**The data:**

Content starts

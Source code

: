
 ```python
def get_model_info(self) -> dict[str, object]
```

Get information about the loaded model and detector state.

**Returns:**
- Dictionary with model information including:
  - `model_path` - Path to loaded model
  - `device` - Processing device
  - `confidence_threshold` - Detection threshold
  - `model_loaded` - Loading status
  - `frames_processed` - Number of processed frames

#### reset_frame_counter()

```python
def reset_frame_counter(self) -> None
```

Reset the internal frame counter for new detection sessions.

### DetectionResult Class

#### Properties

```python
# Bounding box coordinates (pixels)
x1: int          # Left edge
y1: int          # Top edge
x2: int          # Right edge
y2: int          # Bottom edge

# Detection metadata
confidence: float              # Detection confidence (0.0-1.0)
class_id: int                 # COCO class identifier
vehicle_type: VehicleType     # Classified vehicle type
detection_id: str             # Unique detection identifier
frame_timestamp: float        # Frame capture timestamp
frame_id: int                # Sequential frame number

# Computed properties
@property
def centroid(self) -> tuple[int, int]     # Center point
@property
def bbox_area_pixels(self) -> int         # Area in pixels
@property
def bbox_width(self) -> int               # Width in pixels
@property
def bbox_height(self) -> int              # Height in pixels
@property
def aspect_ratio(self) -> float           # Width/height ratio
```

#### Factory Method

Content ends

**Work required:**
Where does the string "self" occur in the data above? Copy every line that holds it.

**Completed task:**
def get_model_info(self) -> dict[str, object]
def reset_frame_counter(self) -> None
def centroid(self) -> tuple[int, int]     # Center point
def bbox_area_pixels(self) -> int         # Area in pixels
def bbox_width(self) -> int               # Width in pixels
def bbox_height(self) -> int              # Height in pixels
def aspect_ratio(self) -> float           # Width/height ratio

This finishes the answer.